Il Senatore Caliendo, invece, nell’accennare alla riforma della Giustizia Tributaria attualmente oggetto di grosso dibattito, non ha mancato di evidenziare l’importanza del Garante del Contribuente come strumento deflattivo del Contenzioso, stigmatizzando tutti gli interventi che finora, volontariamente e meno, hanno tentato di depotenziarlo.

Importanti anche alcuni spunti di natura squisitamente giuridica-tributaria, trattati dai docenti universitari intervenuti, come quelli che hanno riguardato il contraddittorio preventivo, il diritto al silenzio, i rimedi per la mancata attivazione dell’autotutela, il diritto alla privacy del contribuente, la tutela della proprietà e di godimento dei beni da parte del contribuente.

Ha concluso i lavori il Prof. D’Ayala Valva, già Garante del Contribuente del Lazio, il quale, nel sottolineare i punti di criticità dello Statuto e della istituzione del Garante, ha messo in evidenza l’impegno dei singoli Garanti regionali, alle prese con una normativa tributaria di difficilissima applicazione da cui scaturisce una pressione fiscale elevatissima (anche in termini di sanzioni), e con uno strumento di tutela della legalità tributaria (in senso ampio), lo Statuto, il quale, privo di valenza costituzionale, non riesce a raggiungere un sufficiente grado di garanzia.

Lo stesso giorno, sempre a Napoli, si è svolta l’Assemblea dell’Associazione Nazionale Garanti del Contribuente per il rinnovo delle cariche.
Presidente è rimasto Angelo Gargani, Garante del Contribuente del Lazio.

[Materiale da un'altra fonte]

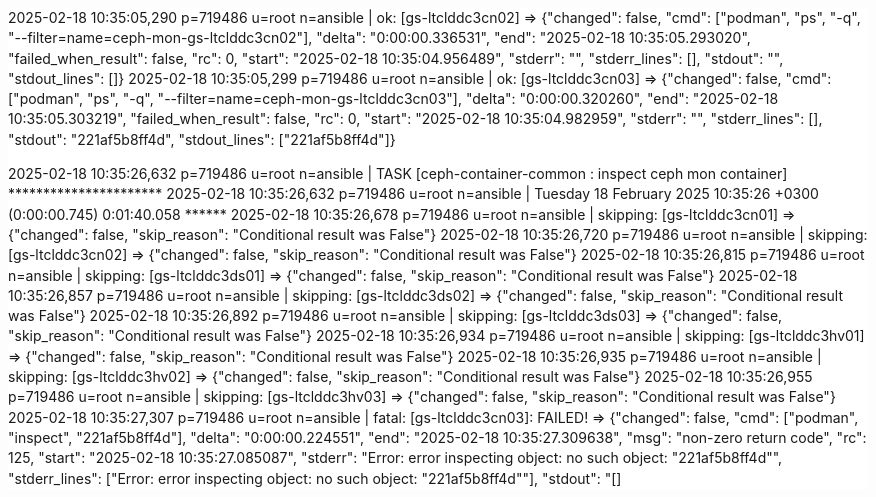 2025-02-18 10:35:05,290 p=719486 u=root n=ansible | ok: [gs-ltclddc3cn02] => {"changed": false, "cmd": ["podman", "ps", "-q", "--filter=name=ceph-mon-gs-ltclddc3cn02"], "delta": "0:00:00.336531", "end": "2025-02-18 10:35:05.293020", "failed_when_result": false, "rc": 0, "start": "2025-02-18 10:35:04.956489", "stderr": "", "stderr_lines": [], "stdout": "", "stdout_lines": []}
2025-02-18 10:35:05,299 p=719486 u=root n=ansible | ok: [gs-ltclddc3cn03] => {"changed": false, "cmd": ["podman", "ps", "-q", "--filter=name=ceph-mon-gs-ltclddc3cn03"], "delta": "0:00:00.320260", "end": "2025-02-18 10:35:05.303219", "failed_when_result": false, "rc": 0, "start": "2025-02-18 10:35:04.982959", "stderr": "", "stderr_lines": [], "stdout": "221af5b8ff4d", "stdout_lines": ["221af5b8ff4d"]}



2025-02-18 10:35:26,632 p=719486 u=root n=ansible | TASK [ceph-container-common : inspect ceph mon container] **********************
2025-02-18 10:35:26,632 p=719486 u=root n=ansible | Tuesday 18 February 2025  10:35:26 +0300 (0:00:00.745)       0:01:40.058 ******
2025-02-18 10:35:26,678 p=719486 u=root n=ansible | skipping: [gs-ltclddc3cn01] => {"changed": false, "skip_reason": "Conditional result was False"}
2025-02-18 10:35:26,720 p=719486 u=root n=ansible | skipping: [gs-ltclddc3cn02] => {"changed": false, "skip_reason": "Conditional result was False"}
2025-02-18 10:35:26,815 p=719486 u=root n=ansible | skipping: [gs-ltclddc3ds01] => {"changed": false, "skip_reason": "Conditional result was False"}
2025-02-18 10:35:26,857 p=719486 u=root n=ansible | skipping: [gs-ltclddc3ds02] => {"changed": false, "skip_reason": "Conditional result was False"}
2025-02-18 10:35:26,892 p=719486 u=root n=ansible | skipping: [gs-ltclddc3ds03] => {"changed": false, "skip_reason": "Conditional result was False"}
2025-02-18 10:35:26,934 p=719486 u=root n=ansible | skipping: [gs-ltclddc3hv01] => {"changed": false, "skip_reason": "Conditional result was False"}
2025-02-18 10:35:26,935 p=719486 u=root n=ansible | skipping: [gs-ltclddc3hv02] => {"changed": false, "skip_reason": "Conditional result was False"}
2025-02-18 10:35:26,955 p=719486 u=root n=ansible | skipping: [gs-ltclddc3hv03] => {"changed": false, "skip_reason": "Conditional result was False"}
2025-02-18 10:35:27,307 p=719486 u=root n=ansible | fatal: [gs-ltclddc3cn03]: FAILED! => {"changed": false, "cmd": ["podman", "inspect", "221af5b8ff4d"], "delta": "0:00:00.224551", "end": "2025-02-18 10:35:27.309638", "msg": "non-zero return code", "rc": 125, "start": "2025-02-18 10:35:27.085087", "stderr": "Error: error inspecting object: no such object: \"221af5b8ff4d\"", "stderr_lines": ["Error: error inspecting object: no such object: \"221af5b8ff4d\""], "stdout": "[]











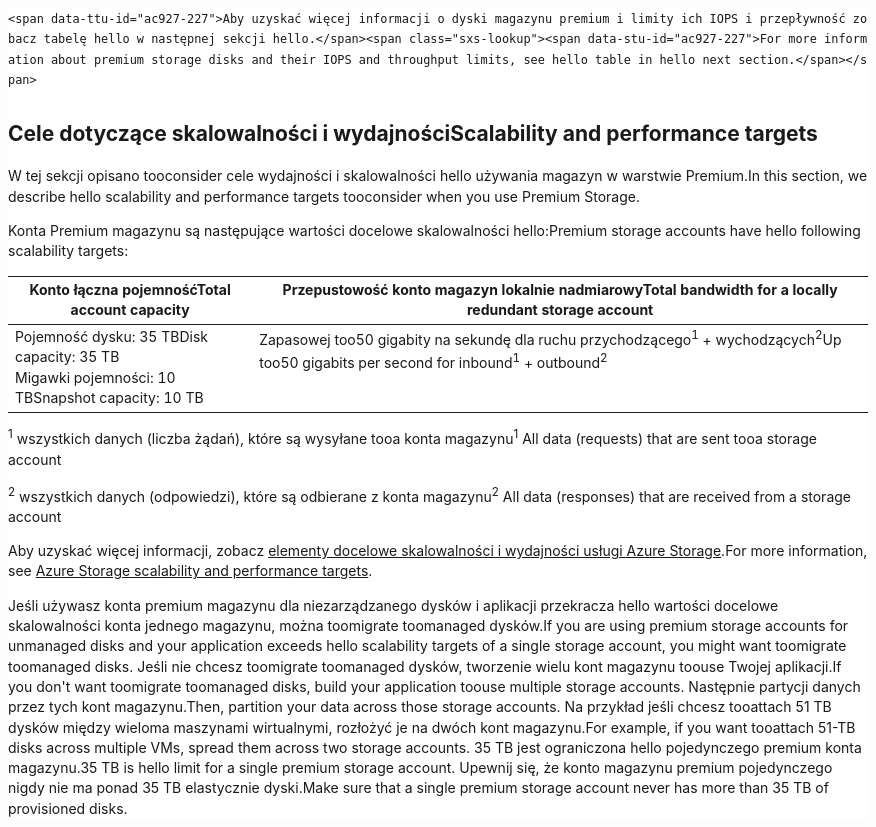     <span data-ttu-id="ac927-227">Aby uzyskać więcej informacji o dyski magazynu premium i limity ich IOPS i przepływność zobacz tabelę hello w następnej sekcji hello.</span><span class="sxs-lookup"><span data-stu-id="ac927-227">For more information about premium storage disks and their IOPS and throughput limits, see hello table in hello next section.</span></span>

## <a name="scalability-and-performance-targets"></a><span data-ttu-id="ac927-228">Cele dotyczące skalowalności i wydajności</span><span class="sxs-lookup"><span data-stu-id="ac927-228">Scalability and performance targets</span></span>
<span data-ttu-id="ac927-229">W tej sekcji opisano tooconsider cele wydajności i skalowalności hello używania magazyn w warstwie Premium.</span><span class="sxs-lookup"><span data-stu-id="ac927-229">In this section, we describe hello scalability and performance targets tooconsider when you use Premium Storage.</span></span>

<span data-ttu-id="ac927-230">Konta Premium magazynu są następujące wartości docelowe skalowalności hello:</span><span class="sxs-lookup"><span data-stu-id="ac927-230">Premium storage accounts have hello following scalability targets:</span></span>

| <span data-ttu-id="ac927-231">Konto łączna pojemność</span><span class="sxs-lookup"><span data-stu-id="ac927-231">Total account capacity</span></span> | <span data-ttu-id="ac927-232">Przepustowość konto magazyn lokalnie nadmiarowy</span><span class="sxs-lookup"><span data-stu-id="ac927-232">Total bandwidth for a locally redundant storage account</span></span> |
| --- | --- | 
| <span data-ttu-id="ac927-233">Pojemność dysku: 35 TB</span><span class="sxs-lookup"><span data-stu-id="ac927-233">Disk capacity: 35 TB</span></span> <br><span data-ttu-id="ac927-234">Migawki pojemności: 10 TB</span><span class="sxs-lookup"><span data-stu-id="ac927-234">Snapshot capacity: 10 TB</span></span> | <span data-ttu-id="ac927-235">Zapasowej too50 gigabity na sekundę dla ruchu przychodzącego<sup>1</sup> + wychodzących<sup>2</sup></span><span class="sxs-lookup"><span data-stu-id="ac927-235">Up too50 gigabits per second for inbound<sup>1</sup> + outbound<sup>2</sup></span></span> |

<span data-ttu-id="ac927-236"><sup>1</sup> wszystkich danych (liczba żądań), które są wysyłane tooa konta magazynu</span><span class="sxs-lookup"><span data-stu-id="ac927-236"><sup>1</sup> All data (requests) that are sent tooa storage account</span></span>

<span data-ttu-id="ac927-237"><sup>2</sup> wszystkich danych (odpowiedzi), które są odbierane z konta magazynu</span><span class="sxs-lookup"><span data-stu-id="ac927-237"><sup>2</sup> All data (responses) that are received from a storage account</span></span>

<span data-ttu-id="ac927-238">Aby uzyskać więcej informacji, zobacz [elementy docelowe skalowalności i wydajności usługi Azure Storage](storage-scalability-targets.md).</span><span class="sxs-lookup"><span data-stu-id="ac927-238">For more information, see [Azure Storage scalability and performance targets](storage-scalability-targets.md).</span></span>

<span data-ttu-id="ac927-239">Jeśli używasz konta premium magazynu dla niezarządzanego dysków i aplikacji przekracza hello wartości docelowe skalowalności konta jednego magazynu, można toomigrate toomanaged dysków.</span><span class="sxs-lookup"><span data-stu-id="ac927-239">If you are using premium storage accounts for unmanaged disks and your application exceeds hello scalability targets of a single storage account, you might want toomigrate toomanaged disks.</span></span> <span data-ttu-id="ac927-240">Jeśli nie chcesz toomigrate toomanaged dysków, tworzenie wielu kont magazynu toouse Twojej aplikacji.</span><span class="sxs-lookup"><span data-stu-id="ac927-240">If you don't want toomigrate toomanaged disks, build your application toouse multiple storage accounts.</span></span> <span data-ttu-id="ac927-241">Następnie partycji danych przez tych kont magazynu.</span><span class="sxs-lookup"><span data-stu-id="ac927-241">Then, partition your data across those storage accounts.</span></span> <span data-ttu-id="ac927-242">Na przykład jeśli chcesz tooattach 51 TB dysków między wieloma maszynami wirtualnymi, rozłożyć je na dwóch kont magazynu.</span><span class="sxs-lookup"><span data-stu-id="ac927-242">For example, if you want tooattach 51-TB disks across multiple VMs, spread them across two storage accounts.</span></span> <span data-ttu-id="ac927-243">35 TB jest ograniczona hello pojedynczego premium konta magazynu.</span><span class="sxs-lookup"><span data-stu-id="ac927-243">35 TB is hello limit for a single premium storage account.</span></span> <span data-ttu-id="ac927-244">Upewnij się, że konto magazynu premium pojedynczego nigdy nie ma ponad 35 TB elastycznie dyski.</span><span class="sxs-lookup"><span data-stu-id="ac927-244">Make sure that a single premium storage account never has more than 35 TB of provisioned disks.</span></span>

Vice Presidente Achille Chiappetti, Garante del Contribuente della Toscana. Segretario Salvatore Muleo, Garante del Contribuente della Calabria. Altri componenti del Consiglio direttivo Carmine Pinelli (Garante Marche), Sergio Fusaro (Garante Campania), e Francesco Paolo Moriterni (Garante Basilicata) .

Sono stati eletti Probiviri Antonio Simone (Garante Lombardia), Gioacchino Puglisi (Garante Sicilia), e Bruno Cuomo (Garante Valle d’Aosta). Mura (Garante della Sardegna) e Salvatore Forastieri (Giudice Tributario e pubblicista, già Garante della Sicilia), nonchè il Prof. D’Ayala Valva (docente presso l’Università La Sapienza di Roma) sono stati eletti rispettivamente componenti e Presidente dell’Ufficio Studi dell’Associazione.